Recently, there are growing demands in the robot industry for light structures in order to increase the speed of motion and thus the productivity. As a slender structure gets lighter, it tends to be flexible, leading to severe operational vibration particularly at its free end. In the design of a vibration controller, the robust stability should be checked first since the dynamics of the cantilever beam, which simulates a flexible multi-axis robot arm or a flexible manipulator with varying length, also changes during operation.

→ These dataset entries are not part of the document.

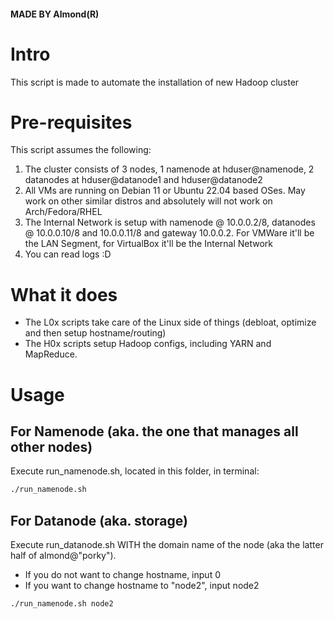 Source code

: #### MADE BY Almond(R) ####

# Intro
This script is made to automate the installation of new Hadoop cluster

# Pre-requisites
This script assumes the following:

1. The cluster consists of 3 nodes, 1 namenode at hduser@namenode, 2 datanodes at hduser@datanode1 and hduser@datanode2
2. All VMs are running on Debian 11 or Ubuntu 22.04 based OSes. May work on other similar distros and absolutely will not work on Arch/Fedora/RHEL
3. The Internal Network is setup with namenode @ 10.0.0.2/8, datanodes @ 10.0.0.10/8 and 10.0.0.11/8 and gateway 10.0.0.2. For VMWare it'll be the LAN Segment, for VirtualBox it'll be the Internal Network
4. You can read logs :D

# What it does
- The L0x scripts take care of the Linux side of things (debloat, optimize and then setup hostname/routing)
- The H0x scripts setup Hadoop configs, including YARN and MapReduce. 

# Usage

## For Namenode (aka. the one that manages all other nodes)

Execute run_namenode.sh, located in this folder, in terminal:
```bash
./run_namenode.sh
```

## For Datanode (aka. storage)

Execute run_datanode.sh WITH the domain name of the node (aka the latter half of almond@"porky").
- If you do not want to change hostname, input 0
- If you want to change hostname to "node2", input node2

```bash
./run_namenode.sh node2
```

In this study, $H_∞$ control theory is adopted as the design technique for a robust controller, which robustly stabilizes the system and satisfies the desired performance, since it has two advantages: One is the fact that variations in system parameters can be considered as the uncertainty in a mathematical model, requiring, not an accurate model of uncertainty, but only its upper bound. The other is that the desired performance of the system is defined as the maximal magnitude of the closed-loop transfer function which can be easily understood.
The cantilever beam with varying natural frequency has the matrix-fraction uncertainty. In order to effectively describe the system with the matrix-fraction uncertainty, an $H_∞$ controller design scheme based on the matrix fraction stability condition is proposed. The matrix fraction stability condition gives a good robust stability by separating the uncertainty of a nominal plant into the variations in the numerator and denominator. The proposed controller is then applied to the cantilever beam with a piezoelectric-type servo-damper such that the vibration at the free end of the beam is effectively suppressed, while its effective length slowly changes. Vibration control experiments are performed to investigate the performance and robust stablity of the proposed controller when the cantilever beam is in rest and moves.
Though the piezoelectric-type servo-damper has a good damping effect, the ...